62. As a part of and in furtherance of his scheme to defraud, Gaines, directly and indirectly, in connection with tender offers and purchases and sales of securities, misrepresented material facts, and omitted to state material facts necessary in order to make the statements made, in light of the circumstances under which they were made, not misleading, including, but not limited to, those set forth in paragraphs 1 through 59 above.
63. Gaines knowingly or recklessly engaged in the conduct described in this Claim.
64. By reason of the foregoing, Gaines violated and, unless enjoined, will continue to violate the provisions of Section 10(b) of the Exchange Act [15 U.S.C. § 78j(b)] and Rule 10b-5 [17 C.F.R. § 240.10b-5] thereunder.
Section 14(e) of the Exchange Act: Fraud In Connection with Tender Offers
65. Plaintiff Commission repeats and incorporates paragraphs 1 through 59 of this Complaint by reference as if set forth verbatim.
66. By engaging in the conduct alleged herein, Gaines in connection with a tender offer, a request for invitation for tenders, or a solicitation of security holders in favor of such offer, request or invitation: (a) made untrue statements of material fact, or omitted to state material facts necessary in order to make the statements made, in light of the circumstances under which they were made, not misleading; and/or (b) engaged in fraudulent, deceptive or manipulative acts or practices.
67. Gaines knew or recklessly disregarded the fact that his statements and/or conduct with respect to the tender offers described herein included the material false statements and omissions described herein.
68. By reason of the foregoing, Gaines violated, and unless enjoined, will continue to violate Section 14(e) of the Exchange Act [15 U.S.C. § 78n(e)] and Rule 14e-1 [17 C.F.R. § 240.14e-1] thereunder.
Exchange Act Rule 14e-1: Failure to Pay Promptly for Tendered Shares
69. Plaintiff Commission repeats and incorporates paragraphs 1 through 59 of this Complaint by reference as if set forth verbatim.

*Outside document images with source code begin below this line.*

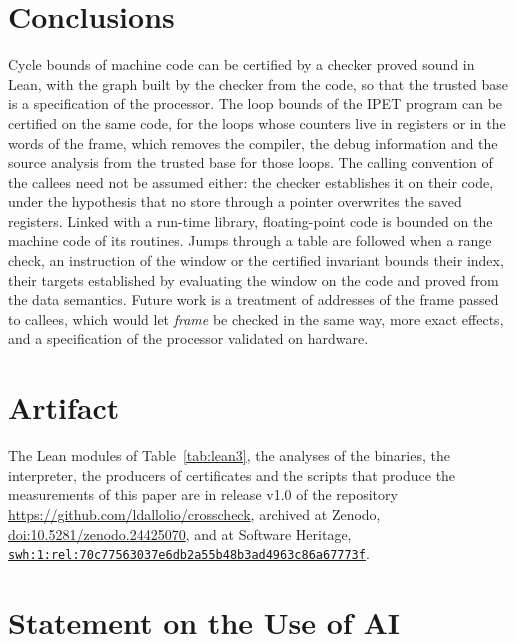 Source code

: \documentclass[oneside,english]{amsart}
\numberwithin{equation}{section}
\theoremstyle{plain}
\theoremstyle{definition}
\theoremstyle{plain}
\theoremstyle{plain}
\theoremstyle{remark}
\begin{document}
\section*{Conclusions}

Cycle bounds of machine code can be certified by a checker proved sound in Lean, with the graph built by the checker from the code, so that the trusted base is a specification of the processor. The loop bounds of the IPET program can be certified on the same code, for the loops whose counters live in registers or in the words of the frame, which removes the compiler, the debug information and the source analysis from the trusted base for those loops. The calling convention of the callees need not be assumed either: the checker establishes it on their code, under the hypothesis that no store through a pointer overwrites the saved registers. Linked with a run-time library, floating-point code is bounded on the machine code of its routines. Jumps through a table are followed when a range check, an instruction of the window or the certified invariant bounds their index, their targets established by evaluating the window on the code and proved from the data semantics. Future work is a treatment of addresses of the frame passed to callees, which would let \emph{frame} be checked in the same way, more exact effects, and a specification of the processor validated on hardware.

\section*{Artifact}

The Lean modules of Table~\ref{tab:lean3}, the analyses of the binaries, the interpreter, the producers of certificates and the scripts that produce the measurements of this paper are in release v1.0 of the repository \url{https://github.com/ldallolio/crosscheck}, archived at Zenodo, \href{https://doi.org/10.5281/zenodo.24425070}{doi:10.5281/zenodo.24425070}, and at Software Heritage, \href{https://archive.softwareheritage.org/swh:1:rel:70c77563037e6db2a55b48b3ad4963c86a67773f}{\nolinkurl{swh:1:rel:70c77563037e6db2a55b48b3ad4963c86a67773f}}.

\section*{Statement on the Use of AI}
\end{document}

70. By engaging in the conduct alleged herein, Gaines failed to pay the consideration he offered promptly after termination of the tender offer.
71. By reason of the foregoing, Gaines violated, and unless enjoined, will continue to violate Section 14(e) of the Exchange Act [15 U.S.C. § 78n(e)] and Rule 14e-1(c) [17 C.F.R. § 240.14e-1(c)] thereunder.
PRAYER FOR RELIEF
WHEREFORE, the Commission respectfully requests that this Court enter a judgment:
(i) permanently enjoining Gaines, and his agents, servants, employees, attorneys, and those in active concert or participation with him, who receive actual notice by personal service or otherwise, from violating Sections 10(b) and 14(e) of the Exchange Act [15 U.S.C. §§ 78j(b) and 78n(e)] and Rules 10b-5 and 14e-1 [17 C.F.R. §§ 240.10b-5 and 240. 14e-1] thereunder.
(ii) ordering Gaines to provide an accounting of all ill-gotten gains from the conduct alleged herein;
(iii) ordering Gaines to disgorge all ill-gotten gains from the conduct alleged herein, with prejudgment interest;
(iv) ordering Gaines to pay civil money penalties pursuant to Section 21(d)(3) of the Exchange Act [15 U.S.C. § 78u(d)(3)];
(v) granting such other relief as this Court may deem just and appropriate.